A permanência das vítimas nesta recém-criada bolsa de casas "não deve ser superior a seis meses”, dado tratar-se de uma resposta temporária, que faz a transição entre o acolhimento temporário das casas de abrigo e a integração na vida em comunidade. São 25 os municípios abrangidos pelo programa.
 
As habitações são “propriedade do IHRU", refere o protocolo assinado em Dezembro. No que se refere ao valor das rendas, este será “calculado de acordo com o regime de renda apoiada e varia consoante o rendimento e composição do agregado familiar”. Quanto ao número de fogos, este irá depender do número de pedidos e da localização, segundo fonte do IHRU, em declarações à agência Lusa.

Elisabete Brasil apoia a iniciativa que, acrescenta, só peca por não ter sido implementada mais cedo. “Estamos a falar de pessoas que deixam tudo: os seus trabalhos, as suas redes familiares, os seus contextos de origem e de vivências que conhecem, para serem colocadas noutros pontos do país e recomeçarem as suas vidas”, sustenta, para sublinhar ainda que o sistema deve encontrar mais soluções que protejam a vítima e não o agressor. “Se o sistema não cumpre o que é punir o agressor e decidir esta protecção que possibilite a manutenção das vítimas no seu local de origem, é ele próprio que tem que encontrar medidas alternativas de apoio a uma estratégia que não levou a cabo”, defende.
 
A criação de condições para estas vítimas no momento da saída das casas de abrigo, já tinha estado na origem de um outro protocolo de cooperação, celebrado em Agosto de 2012, entre a Secretária de Estado dos Assuntos Parlamentares e da Igualdade, o Secretário de Estado da Administração Local e Reforma Administrativa e a Associação Nacional de Municípios Portugueses, com o objectivo prestar apoio por parte dos 25 municípios aderentes ao processo de autonomização das Vítimas de Violência Doméstica e de Género, no momento da saída das casas-abrigo”, adiantou fonte da CIG ao PÚBLICO.
 
Violência doméstica traduzida em números

Em 2013 a APAV registou 20.642 crimes, um número ligeiramente superior aos 20.331 crimes registados em 2012. No que respeita à tipologia, a violência doméstica representa a esmagadora maioria (84,2%) dos crimes relatados pelas vítimas. E, dentro desta categoria, a APAV destaca a percentagem significativa de
maus-tratos psíquicos (36,8%) e físicos (26,9%). Ambos perfazem 63,7% dos “crimes de violência doméstica em sentido estrito”.
 
Até ao dia 20 de Novembro de 2013, o Observatório de Mulheres Assassinadas da UMAR contou, por seu turno, 33 mulheres assassinadas pelos seus companheiros ou ex-companheiros.

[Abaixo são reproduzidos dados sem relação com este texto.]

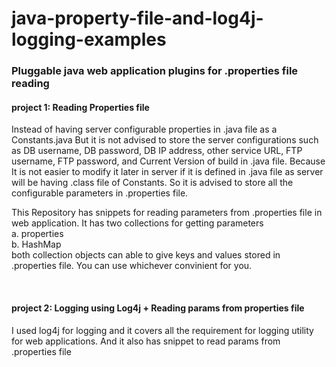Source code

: # java-property-file-and-log4j-logging-examples

<h3>Pluggable java web application plugins for .properties file reading</h3>
<h4>project 1: Reading Properties file</h4>
<p>Instead of having server configurable properties in .java file as a Constants.java But it is not advised to store the server configurations such as DB username, DB password, DB IP address, other service URL, FTP username, FTP password, and Current Version of build in .java file.
Because It is not easier to modify it later in server if it is defined in .java file as server will be having .class file of Constants.
So it is advised to store all the configurable parameters in .properties file.</p>
<p>This Repository has snippets for reading parameters from .properties file in web application. It has two collections for getting parameters <br> a. properties <br> b. HashMap <br> both collection objects can able to give keys and values stored in .properties file. You can use whichever convinient for you.</p>
<br>
<h4>project 2: Logging using Log4j + Reading params from properties file</h4>
  <p> I used log4j for logging and it covers all the requirement for logging utility for web applications. And it also has snippet to read params from .properties file</p>
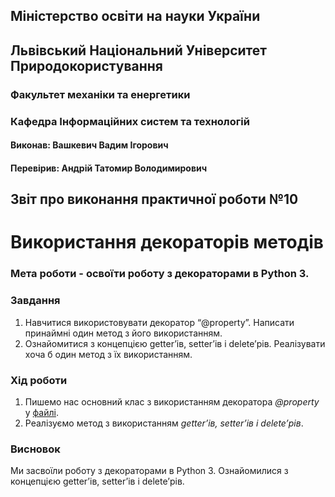 ## Міністерство освіти на науки України
## Львівський Національний Університет Природокористування
### Факультет механіки та енергетики
### Кафедра Інформаційних систем та технологій

#### Виконав: Вашкевич Вадим Ігорович
#### Перевірив: Андрій Татомир Володимирович

## Звіт про виконання практичної роботи №10
# Використання декораторів методів

### Мета роботи - освоїти роботу з декораторами в Python 3.

### Завдання
1. Навчитися використовувати декоратор “@property”. Написати принаймні один метод з його використанням.
2. Ознайомитися з концепцією ​getter​’ів, setter’​ів і delete​’рів. Реалізувати хоча б один метод з їх використанням.

### Хід роботи
1. Пишемо нас основний клас з використанням декоратора *@property* у [файлі](./main.py).
2. Реалізуємо метод з використанням *​getter​’ів, setter’​ів і delete​’рів*.

### Висновок
Ми засвоїли роботу з декораторами в Python 3. Ознайомилися з концепцією ​getter​’ів, setter’​ів і delete​’рів.
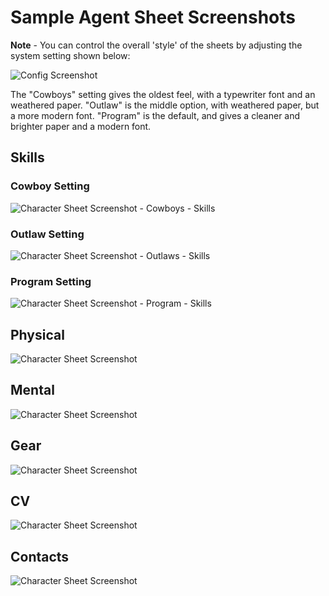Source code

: # Sample Agent Sheet Screenshots

**Note** - You can control the overall 'style' of the sheets by adjusting the system setting shown below:

![Config Screenshot](./images/system-settings.webp)

The "Cowboys" setting gives the oldest feel, with a typewriter font and an weathered paper. "Outlaw" is the middle option, with weathered paper, but a more modern font. "Program" is the default, and gives a cleaner and brighter paper and a modern font.

## Skills

### Cowboy Setting

![Character Sheet Screenshot - Cowboys - Skills](./images/agent_sheet_cowboys_skills_tab.webp)

### Outlaw Setting

![Character Sheet Screenshot - Outlaws - Skills](./images/agent_sheet_outlaws_skills_tab.webp)

### Program Setting

![Character Sheet Screenshot - Program - Skills](./images/agent_sheet_program_skills_tab.webp)

## Physical
![Character Sheet Screenshot](./images/agent_sheet_program_statistics_tab.webp)

## Mental
![Character Sheet Screenshot](./images/agent_sheet_program_psychological_tab.webp)

## Gear
![Character Sheet Screenshot](./images/agent_sheet_program_equipment_tab.webp)

## CV
![Character Sheet Screenshot](./images/agent_sheet_program_personal_tab.webp)

## Contacts
![Character Sheet Screenshot](./images/agent_sheet_program_bonds_tab.webp)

No ano anterior, tinha havido 40 homicídios, menos sete que no ano precedente, e 53 tentativas de homicídio, num total de 93 crimes.
 
No relatório do OMA, a UMAR defende ainda a necessidade de aplicação de instrumentos de avaliação de risco e a promoção de medidas de coacção adequadas e em tempo útil. Sugere ainda que seja potenciada a monitorização das medidas de coacção aplicadas e que se promova a vigilância electrónica destas, bem como um aumento das medidas de fiscalização preventiva contra a posse ilícita de armas e desenvolvidas estratégias que penalizem os agressores.